In fact, the U.S. Department of Education just published a major study that found that the best predictor of whether students would receive a bachelor's degree was whether they took a rigorous high school curriculum.
If they didn't take that curriculum (and one of the keys was math past Algebra II)--even if they got good grades, had a high class standing and good SAT or ACT scores--they were less likely to finish college. Yet more research has documented a link between student achievement and the time students spend learning, known as "time on task."
Again, this seems so obvious as to not need stating, but it runs counter to decades of educational practice, in which academic time has been intruded upon by lots of faddish nonsense that educators and politicians thought were good ideas but had no relationship to what children need to learn. So, slowly--too slowly--the field of education has been creating the building blocks of what will ultimately put education on a real professional footing, with common standards of achievement and ways to link that achievement with what teachers and schools do. But we're not there yet.
Right now, education is still called an "immature profession," somewhat akin to medicine 100 years ago, when anyone could call himself a doctor, grind up chicken livers and call the result a cure for liver cancer.
Medicine has come a long way since then. It has a scientific approach to studying disease and a protocol for testing possible cures. Medicine now has a standard training expected of all its professionals, including not only doctors but also nurses, physician assistants, and so on.
We are moving toward building improved standards in education, and one of the first pieces to be put in place is the certainty that teachers need to be well grounded in the subjects they teach and in the best ways to teach children.
That's the long explanation of why there is such an interest in teacher credentials. And it's about time.
Looking for Crossing Guards
How does the school system assign crossing guards near elementary schools in Prince George's County? At the intersection of Prince Place and Harry S Truman Drive (a four-lane divided highway), there have been two guards for the past several years--one each for the northbound and southbound lanes. This school year, there has been only one. Is this change due strictly to budgetary reasons? Have any studies been done to show that a single guard is adequate and that this change is justified?
Actually, crossing guards are not assigned by the school system at all. They are assigned by the Prince George's police department.
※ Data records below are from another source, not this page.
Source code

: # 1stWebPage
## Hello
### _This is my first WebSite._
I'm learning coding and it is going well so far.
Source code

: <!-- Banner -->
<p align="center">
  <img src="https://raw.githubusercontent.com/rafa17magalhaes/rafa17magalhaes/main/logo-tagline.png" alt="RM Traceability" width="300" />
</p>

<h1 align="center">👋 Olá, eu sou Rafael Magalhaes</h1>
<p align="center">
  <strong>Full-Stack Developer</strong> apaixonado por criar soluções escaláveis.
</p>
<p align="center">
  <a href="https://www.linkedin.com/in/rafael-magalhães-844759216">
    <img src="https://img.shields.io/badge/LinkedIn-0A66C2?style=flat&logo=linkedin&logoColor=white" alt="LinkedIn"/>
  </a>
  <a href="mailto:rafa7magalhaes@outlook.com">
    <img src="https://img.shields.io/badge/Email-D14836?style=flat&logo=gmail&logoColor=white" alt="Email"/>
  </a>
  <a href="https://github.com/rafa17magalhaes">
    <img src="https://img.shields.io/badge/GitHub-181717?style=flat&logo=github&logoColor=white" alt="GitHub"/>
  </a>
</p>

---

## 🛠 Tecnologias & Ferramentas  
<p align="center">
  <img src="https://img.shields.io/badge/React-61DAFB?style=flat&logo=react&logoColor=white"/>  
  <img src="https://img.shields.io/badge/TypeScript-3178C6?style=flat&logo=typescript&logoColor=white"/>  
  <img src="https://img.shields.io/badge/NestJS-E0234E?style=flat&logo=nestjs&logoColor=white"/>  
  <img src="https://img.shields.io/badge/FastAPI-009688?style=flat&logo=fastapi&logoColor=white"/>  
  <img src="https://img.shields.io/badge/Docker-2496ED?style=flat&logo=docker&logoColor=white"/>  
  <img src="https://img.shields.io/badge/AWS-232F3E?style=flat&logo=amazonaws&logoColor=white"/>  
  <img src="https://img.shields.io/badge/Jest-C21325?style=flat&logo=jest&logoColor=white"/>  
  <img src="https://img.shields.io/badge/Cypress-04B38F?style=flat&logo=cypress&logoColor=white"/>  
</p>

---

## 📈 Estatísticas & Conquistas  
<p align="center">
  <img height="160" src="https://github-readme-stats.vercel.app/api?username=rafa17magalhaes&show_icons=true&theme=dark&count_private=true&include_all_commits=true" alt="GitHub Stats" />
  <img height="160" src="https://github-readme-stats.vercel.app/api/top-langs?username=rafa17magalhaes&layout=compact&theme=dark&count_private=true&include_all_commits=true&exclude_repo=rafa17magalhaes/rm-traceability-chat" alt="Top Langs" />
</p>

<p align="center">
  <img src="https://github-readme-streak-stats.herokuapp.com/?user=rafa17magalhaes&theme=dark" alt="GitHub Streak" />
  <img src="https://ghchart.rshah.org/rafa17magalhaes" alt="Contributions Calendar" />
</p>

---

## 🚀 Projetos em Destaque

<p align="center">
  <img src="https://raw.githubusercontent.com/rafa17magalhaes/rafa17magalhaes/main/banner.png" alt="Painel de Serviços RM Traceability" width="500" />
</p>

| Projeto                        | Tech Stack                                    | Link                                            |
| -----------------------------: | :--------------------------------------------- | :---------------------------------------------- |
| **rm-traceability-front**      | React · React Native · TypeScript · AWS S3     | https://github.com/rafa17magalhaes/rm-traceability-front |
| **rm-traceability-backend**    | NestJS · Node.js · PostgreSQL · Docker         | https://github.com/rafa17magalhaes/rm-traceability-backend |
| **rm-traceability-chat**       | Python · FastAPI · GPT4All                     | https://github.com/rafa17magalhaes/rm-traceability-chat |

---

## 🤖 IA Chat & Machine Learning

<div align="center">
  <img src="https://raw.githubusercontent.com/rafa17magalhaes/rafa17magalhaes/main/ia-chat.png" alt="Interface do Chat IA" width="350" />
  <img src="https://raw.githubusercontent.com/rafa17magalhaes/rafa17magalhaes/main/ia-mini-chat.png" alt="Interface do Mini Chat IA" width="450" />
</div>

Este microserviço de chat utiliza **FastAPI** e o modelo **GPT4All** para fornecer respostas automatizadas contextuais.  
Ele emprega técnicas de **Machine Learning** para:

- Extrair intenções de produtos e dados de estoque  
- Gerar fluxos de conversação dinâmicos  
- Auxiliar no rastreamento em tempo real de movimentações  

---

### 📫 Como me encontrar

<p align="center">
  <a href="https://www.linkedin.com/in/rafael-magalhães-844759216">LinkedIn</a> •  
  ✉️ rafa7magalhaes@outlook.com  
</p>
And Charlotte Moreland, the police department's crossing guard supervisor, says the reason is a "shortage of manpower," not any attempt to cut costs. She has been trying very hard to find more crossing guards but is still 10 short of the 137 she is allocated to cover 500 intersections.
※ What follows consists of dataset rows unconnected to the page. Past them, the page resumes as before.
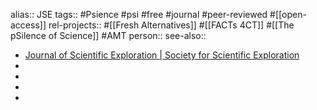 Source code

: alias:: JSE
tags:: #Psience #psi #free #journal #peer-reviewed #[[open-access]]
rel-projects:: #[[Fresh Alternatives]] #[[FACTs 4CT]] #[[The pSilence of Science]] #AMT 
person:: 
see-also::
- [Journal of Scientific Exploration | Society for Scientific Exploration](https://www.scientificexploration.org/journal)
-
-
-
- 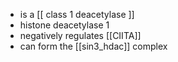 - is a [[ class 1 deacetylase ]]
- histone deacetylase 1 
- negatively regulates [[CIITA]]
- can form the [[sin3_hdac]] complex  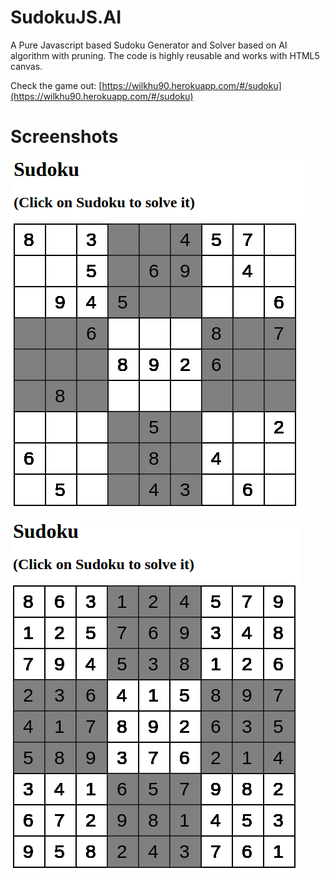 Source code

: # SudokuJS.AI
A Pure Javascript based Sudoku Generator and Solver based on AI algorithm with pruning. The code is highly reusable and works with HTML5 canvas.

Check the game out:
[https://wilkhu90.herokuapp.com/#/sudoku](https://wilkhu90.herokuapp.com/#/sudoku)

# Screenshots
![alt tag](https://raw.githubusercontent.com/Wilkhu90/SudokuJS.AI/master/img/Sudoku1.png)

![alt tag](https://raw.githubusercontent.com/Wilkhu90/SudokuJS.AI/master/img/Sudoku2.png)

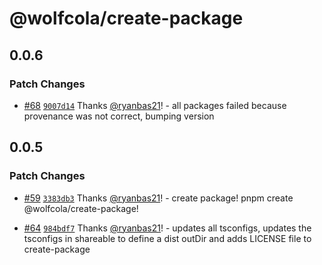 # @wolfcola/create-package

## 0.0.6

### Patch Changes

- [#68](https://github.com/ryanbas21/wolfcola-monorepo/pull/68) [`9007d14`](https://github.com/ryanbas21/wolfcola-monorepo/commit/9007d140087d9337d5fc47c4990ea917c472cf5e) Thanks [@ryanbas21](https://github.com/ryanbas21)! - all packages failed because provenance was not correct, bumping version

## 0.0.5

### Patch Changes

- [#59](https://github.com/ryanbas21/wolfcola-monorepo/pull/59) [`3383db3`](https://github.com/ryanbas21/wolfcola-monorepo/commit/3383db378a617c6bf8de5a5fe374eee1cd2852c0) Thanks [@ryanbas21](https://github.com/ryanbas21)! - create package! pnpm create @wolfcola/create-package!

- [#64](https://github.com/ryanbas21/wolfcola-monorepo/pull/64) [`984bdf7`](https://github.com/ryanbas21/wolfcola-monorepo/commit/984bdf7710b100bfd42a8ef6379241b17b8c3c20) Thanks [@ryanbas21](https://github.com/ryanbas21)! - updates all tsconfigs, updates the tsconfigs in shareable to define a dist outDir and adds LICENSE file to create-package
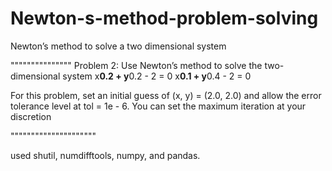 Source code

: # Newton-s-method-problem-solving
Newton’s method to solve a two dimensional system

"""""""""""""""
Problem 2: Use Newton’s method to solve the two-dimensional system
    x**0.2 + y**0.2 - 2 = 0
    x**0.1 + y**0.4 - 2 = 0
    
For this problem, set an initial guess of (x, y) = (2.0, 2.0) and allow the error tolerance level
at tol = 1e - 6. You can set the maximum iteration at your discretion

"""""""""""""""""""""

used shutil, numdifftools, numpy, and pandas.
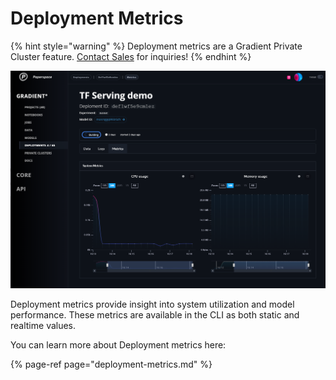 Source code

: # Deployment Metrics

{% hint style="warning" %}
Deployment metrics are a Gradient Private Cluster feature. [Contact Sales](https://info.paperspace.com/contact-sales) for inquiries!
{% endhint %}

![](../../.gitbook/assets/image%20%2899%29%20%283%29.png)

Deployment metrics provide insight into system utilization and model performance.  These metrics are available in the CLI as both static and realtime values.  

You can learn more about Deployment metrics here:

{% page-ref page="deployment-metrics.md" %}



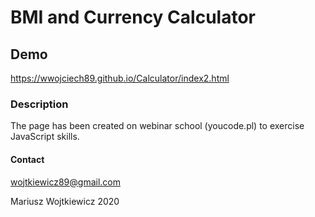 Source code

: # BMI and Currency Calculator

## Demo 

https://wwojciech89.github.io/Calculator/index2.html

### Description

The page has been created on webinar school (youcode.pl) 
to exercise JavaScript skills.

#### Contact 

wojtkiewicz89@gmail.com

Mariusz Wojtkiewicz 2020
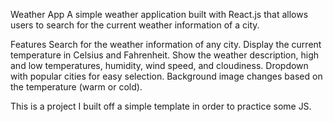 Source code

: Weather App
A simple weather application built with React.js that allows users to search for the current weather information of a city.

Features
Search for the weather information of any city.
Display the current temperature in Celsius and Fahrenheit.
Show the weather description, high and low temperatures, humidity, wind speed, and cloudiness.
Dropdown with popular cities for easy selection.
Background image changes based on the temperature (warm or cold).

This is a project I built off a simple template in order to practice some JS.
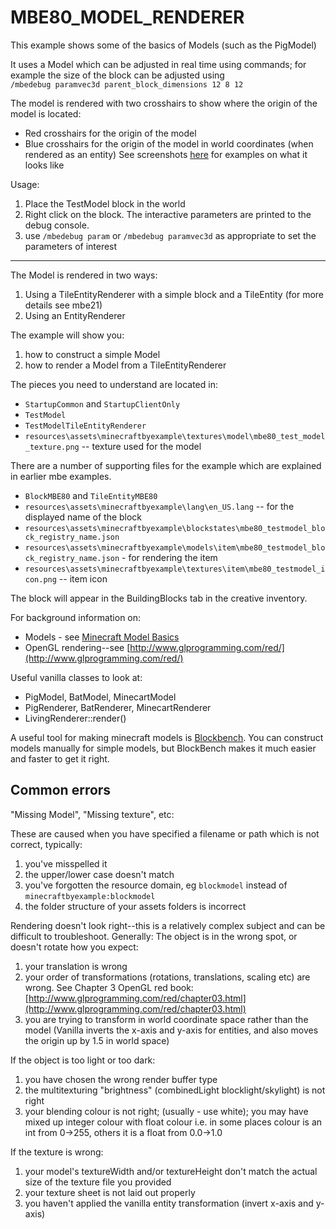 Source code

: # MBE80_MODEL_RENDERER

This example shows some of the basics of Models (such as the PigModel)

It uses a Model which can be adjusted in real time using commands; for example the size of the block can be adjusted using<br>
`/mbedebug paramvec3d parent_block_dimensions 12 8 12`

The model is rendered with two crosshairs to show where the origin of the model is located:
* Red crosshairs for the origin of the model
* Blue crosshairs for the origin of the model in world coordinates (when rendered as an entity)
See screenshots [here](https://greyminecraftcoder.blogspot.com/2020/03/minecraft-model-1144.html) for examples on what it looks like 

Usage:
1. Place the TestModel block in the world
2. Right click on the block.  The interactive parameters are printed to the debug console.
3. use `/mbedebug param` or `/mbedebug paramvec3d` as appropriate to set the parameters of interest

-------------

The Model is rendered in two ways:
1. Using a TileEntityRenderer with a simple block and a TileEntity (for more details see mbe21)
2. Using an EntityRenderer

The example will show you:

1. how to construct a simple Model 
1. how to render a Model from a TileEntityRenderer

The pieces you need to understand are located in:

* `StartupCommon` and `StartupClientOnly`
* `TestModel`
* `TestModelTileEntityRenderer`
* `resources\assets\minecraftbyexample\textures\model\mbe80_test_model_texture.png` -- texture used for the model

There are a number of supporting files for the example which are explained in earlier mbe examples.
* `BlockMBE80` and `TileEntityMBE80`
* `resources\assets\minecraftbyexample\lang\en_US.lang` -- for the displayed name of the block
* `resources\assets\minecraftbyexample\blockstates\mbe80_testmodel_block_registry_name.json`
* `resources\assets\minecraftbyexample\models\item\mbe80_testmodel_block_registry_name.json` - for rendering the item
* `resources\assets\minecraftbyexample\textures\item\mbe80_testmodel_icon.png` -- item icon

The block will appear in the BuildingBlocks tab in the creative inventory.

For background information on:
* Models - see [Minecraft Model Basics](https://greyminecraftcoder.blogspot.com/2020/03/minecraft-model-1144.html) 
* OpenGL rendering--see [http://www.glprogramming.com/red/](http://www.glprogramming.com/red/)

Useful vanilla classes to look at:
* PigModel, BatModel, MinecartModel
* PigRenderer, BatRenderer, MinecartRenderer
* LivingRenderer::render() 

A useful tool for making minecraft models is [Blockbench](https://blockbench.net/blog/).  You can construct models manually for simple models, but BlockBench makes it much easier and faster to get it right.

## Common errors

"Missing Model", "Missing texture", etc:

These are caused when you have specified a filename or path which is not correct, typically:

1. you've misspelled it
1. the upper/lower case doesn't match
1. you've forgotten the resource domain, eg `blockmodel` instead of `minecraftbyexample:blockmodel`
1. the folder structure of your assets folders is incorrect

Rendering doesn't look right--this is a relatively complex subject and can be difficult to troubleshoot. Generally:
The object is in the wrong spot, or doesn't rotate how you expect:

1. your translation is wrong
1. your order of transformations (rotations, translations, scaling etc) are wrong. See Chapter 3 OpenGL red book: [http://www.glprogramming.com/red/chapter03.html](http://www.glprogramming.com/red/chapter03.html)
1. you are trying to transform in world coordinate space rather than the model (Vanilla inverts the x-axis and y-axis for entities, and also moves the origin up by 1.5 in world space)

If the object is too light or too dark:
1. you have chosen the wrong render buffer type
1. the multitexturing "brightness" (combinedLight blocklight/skylight) is not right
1. your blending colour is not right; (usually - use white); you may have mixed up integer colour with float colour i.e. in some places colour is an int from 0->255, others it is a float from 0.0->1.0

If the texture is wrong:
1. your model's textureWidth and/or textureHeight don't match the actual size of the texture file you provided
2. your texture sheet is not laid out properly
3. you haven't applied the vanilla entity transformation (invert x-axis and y-axis)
"As soon as we can, I'm going to get someone there," she said about the intersection you mention. However, she said, she has assigned an experienced, confident crossing guard there.
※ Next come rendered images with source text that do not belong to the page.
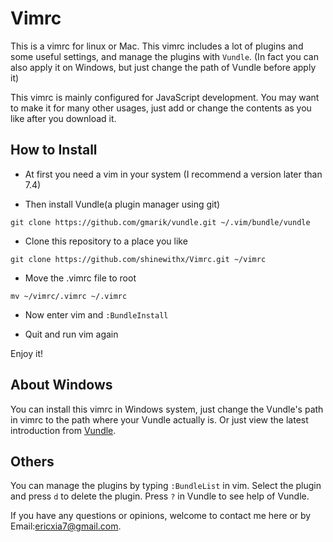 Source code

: # Vimrc #

This is a vimrc for linux or Mac. This vimrc includes a lot of plugins and some useful settings, and manage the plugins with `Vundle`. (In fact you can also apply it on Windows, but just change the path of Vundle before apply it)

This vimrc is mainly configured for JavaScript development. You may want to make it for many other usages, just add or change the contents as you like after you download it.


## How to Install ##

* At first you need a vim in your system (I recommend a version later than 7.4)

* Then install Vundle(a plugin manager using git)

`git clone https://github.com/gmarik/vundle.git ~/.vim/bundle/vundle`

* Clone this repository to a place you like

`git clone https://github.com/shinewithx/Vimrc.git ~/vimrc`

* Move the .vimrc file to root

`mv ~/vimrc/.vimrc ~/.vimrc`

* Now enter vim and  `:BundleInstall`

* Quit and run vim again

Enjoy it!


## About Windows ##

You can install this vimrc in Windows system, just change the Vundle's path in vimrc to the path where your Vundle actually is. Or just view the latest introduction from [Vundle][vundle].


## Others ##

You can manage the plugins by typing `:BundleList` in vim. Select the plugin and press `d` to delete the plugin. Press `?` in Vundle to see help of Vundle.

If you have any questions or opinions, welcome to contact me here or by Email:[ericxia7@gmail.com][email].


[vundle]: https://github.com/gmarik/vundle
[email]: ericxia7@gmail.com
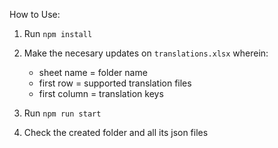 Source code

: How to Use:

1. Run `npm install`
2. Make the necesary updates on `translations.xlsx` wherein:
   * sheet name = folder name
   * first row = supported translation files
   * first column = translation keys

3. Run `npm run start`
4. Check the created folder and all its json files
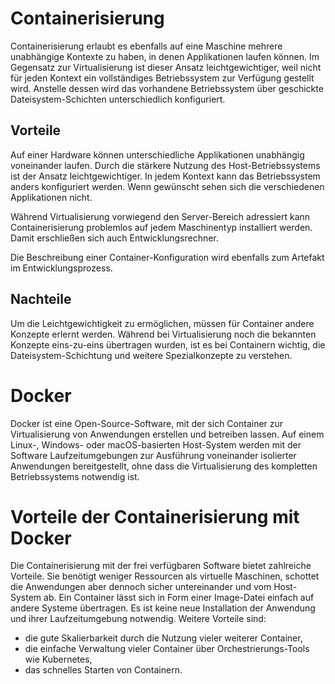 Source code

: # Containerisierung

Containerisierung erlaubt es ebenfalls auf eine Maschine mehrere unabhängige Kontexte zu haben, in denen Applikationen laufen können. Im Gegensatz zur Virtualisierung ist dieser Ansatz leichtgewichtiger, weil nicht für jeden Kontext ein vollständiges Betriebssystem zur Verfügung gestellt wird. Anstelle dessen wird das vorhandene Betriebssystem über geschickte Dateisystem-Schichten unterschiedlich konfiguriert.


[](https://github.com/maksim304/M300/blob/master/LB3/img/containerisierung.png)

## Vorteile

Auf einer Hardware können unterschiedliche Applikationen unabhängig voneinander laufen. Durch die stärkere Nutzung des Host-Betriebssystems ist der Ansatz leichtgewichtiger. In jedem Kontext kann das Betriebssystem anders konfiguriert werden. Wenn gewünscht sehen sich die verschiedenen Applikationen nicht.

Während Virtualisierung vorwiegend den Server-Bereich adressiert kann Containerisierung problemlos auf jedem Maschinentyp installiert werden. Damit erschließen sich auch Entwicklungsrechner.

Die Beschreibung einer Container-Konfiguration wird ebenfalls zum Artefakt im Entwicklungsprozess.

## Nachteile

Um die Leichtgewichtigkeit zu ermöglichen, müssen für Container andere Konzepte erlernt werden. Während bei Virtualisierung noch die bekannten Konzepte eins-zu-eins übertragen wurden, ist es bei Containern wichtig, die Dateisystem-Schichtung und weitere Spezialkonzepte zu verstehen.

# Docker

Docker ist eine Open-Source-Software, mit der sich Container zur Virtualisierung von Anwendungen erstellen und betreiben lassen. Auf einem Linux-, Windows- oder macOS-basierten Host-System werden mit der Software Laufzeitumgebungen zur Ausführung voneinander isolierter Anwendungen bereitgestellt, ohne dass die Virtualisierung des kompletten Betriebssystems notwendig ist.

# Vorteile der Containerisierung mit Docker
Die Containerisierung mit der frei verfügbaren Software bietet zahlreiche Vorteile. Sie benötigt weniger Ressourcen als virtuelle Maschinen, schottet die Anwendungen aber dennoch sicher untereinander und vom Host-System ab. Ein Container lässt sich in Form einer Image-Datei einfach auf andere Systeme übertragen. Es ist keine neue Installation der Anwendung und ihrer Laufzeitumgebung notwendig. Weitere Vorteile sind:

* die gute Skalierbarkeit durch die Nutzung vieler weiterer Container,
* die einfache Verwaltung vieler Container über Orchestrierungs-Tools wie Kubernetes,
* das schnelles Starten von Containern. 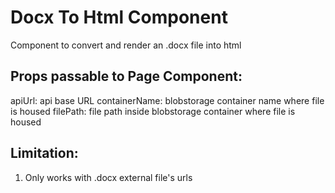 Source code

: # Docx To Html Component
Component to convert and render an .docx file into html

## Props passable to Page Component:
apiUrl: api base URL
containerName: blobstorage container name where file is housed
filePath: file path inside blobstorage container where file is housed

## Limitation:
1. Only works with .docx external file's urls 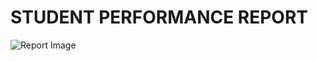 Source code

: # STUDENT PERFORMANCE REPORT

![Report Image](https://github.com/user-attachments/assets/a7b5132d-7ad7-477a-ba1a-5c3dfe6805e1)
Although the situation is not ideal, Moreland said, it is still safe.
As long as we were talking, though, Moreland asked me to make a recruiting pitch for crossing guards. Many stay-at-home parents and retirees find it to be a great job.
"They like being out in the elements, and they love the kids," Moreland said. "It gets in your blood."
Plus, you get full medical and pension benefits, paid holidays and $35 a day to work 7:30 to 9 a.m. and 2 to 4 p.m. But be prepared for a full background check. Once you're done, Moreland said, the file on you will be "an inch thick."